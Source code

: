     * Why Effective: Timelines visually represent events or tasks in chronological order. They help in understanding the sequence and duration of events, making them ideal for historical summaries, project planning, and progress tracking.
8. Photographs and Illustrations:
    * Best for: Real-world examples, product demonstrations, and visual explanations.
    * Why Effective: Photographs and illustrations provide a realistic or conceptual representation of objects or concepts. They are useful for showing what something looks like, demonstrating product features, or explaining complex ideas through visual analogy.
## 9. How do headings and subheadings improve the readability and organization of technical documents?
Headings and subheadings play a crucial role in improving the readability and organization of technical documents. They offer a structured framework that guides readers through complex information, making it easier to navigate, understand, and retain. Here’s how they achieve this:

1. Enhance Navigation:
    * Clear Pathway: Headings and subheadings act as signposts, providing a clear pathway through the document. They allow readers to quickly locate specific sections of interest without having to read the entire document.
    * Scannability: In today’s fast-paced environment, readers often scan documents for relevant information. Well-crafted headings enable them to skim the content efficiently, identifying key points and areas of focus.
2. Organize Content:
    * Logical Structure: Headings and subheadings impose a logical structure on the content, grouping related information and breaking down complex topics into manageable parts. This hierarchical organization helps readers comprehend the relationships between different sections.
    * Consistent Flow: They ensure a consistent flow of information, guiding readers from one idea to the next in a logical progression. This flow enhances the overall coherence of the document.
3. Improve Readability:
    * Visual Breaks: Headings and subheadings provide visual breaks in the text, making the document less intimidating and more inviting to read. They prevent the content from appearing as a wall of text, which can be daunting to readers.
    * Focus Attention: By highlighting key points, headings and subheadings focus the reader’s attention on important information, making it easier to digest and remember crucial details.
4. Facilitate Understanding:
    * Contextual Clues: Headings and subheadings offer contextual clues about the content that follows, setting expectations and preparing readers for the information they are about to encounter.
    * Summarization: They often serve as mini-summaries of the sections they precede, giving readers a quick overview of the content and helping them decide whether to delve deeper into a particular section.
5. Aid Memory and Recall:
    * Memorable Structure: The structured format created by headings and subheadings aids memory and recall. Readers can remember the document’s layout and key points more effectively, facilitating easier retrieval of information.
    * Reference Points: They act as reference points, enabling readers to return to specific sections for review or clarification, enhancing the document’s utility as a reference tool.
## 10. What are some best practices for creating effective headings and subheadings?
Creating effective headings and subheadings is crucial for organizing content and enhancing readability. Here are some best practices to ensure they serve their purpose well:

===

Each record is to be reproduced exactly as it appears.

Source code

:     * Why Effective: Timelines visually represent events or tasks in chronological order. They help in understanding the sequence and duration of events, making them ideal for historical summaries, project planning, and progress tracking.
8. Photographs and Illustrations:
    * Best for: Real-world examples, product demonstrations, and visual explanations.
    * Why Effective: Photographs and illustrations provide a realistic or conceptual representation of objects or concepts. They are useful for showing what something looks like, demonstrating product features, or explaining complex ideas through visual analogy.
## 9. How do headings and subheadings improve the readability and organization of technical documents?
Headings and subheadings play a crucial role in improving the readability and organization of technical documents. They offer a structured framework that guides readers through complex information, making it easier to navigate, understand, and retain. Here’s how they achieve this:

1. Enhance Navigation:
    * Clear Pathway: Headings and subheadings act as signposts, providing a clear pathway through the document. They allow readers to quickly locate specific sections of interest without having to read the entire document.
    * Scannability: In today’s fast-paced environment, readers often scan documents for relevant information. Well-crafted headings enable them to skim the content efficiently, identifying key points and areas of focus.
2. Organize Content:
    * Logical Structure: Headings and subheadings impose a logical structure on the content, grouping related information and breaking down complex topics into manageable parts. This hierarchical organization helps readers comprehend the relationships between different sections.
    * Consistent Flow: They ensure a consistent flow of information, guiding readers from one idea to the next in a logical progression. This flow enhances the overall coherence of the document.
3. Improve Readability:
    * Visual Breaks: Headings and subheadings provide visual breaks in the text, making the document less intimidating and more inviting to read. They prevent the content from appearing as a wall of text, which can be daunting to readers.
    * Focus Attention: By highlighting key points, headings and subheadings focus the reader’s attention on important information, making it easier to digest and remember crucial details.
4. Facilitate Understanding:
    * Contextual Clues: Headings and subheadings offer contextual clues about the content that follows, setting expectations and preparing readers for the information they are about to encounter.
    * Summarization: They often serve as mini-summaries of the sections they precede, giving readers a quick overview of the content and helping them decide whether to delve deeper into a particular section.
5. Aid Memory and Recall:
    * Memorable Structure: The structured format created by headings and subheadings aids memory and recall. Readers can remember the document’s layout and key points more effectively, facilitating easier retrieval of information.
    * Reference Points: They act as reference points, enabling readers to return to specific sections for review or clarification, enhancing the document’s utility as a reference tool.
## 10. What are some best practices for creating effective headings and subheadings?
Creating effective headings and subheadings is crucial for organizing content and enhancing readability. Here are some best practices to ensure they serve their purpose well:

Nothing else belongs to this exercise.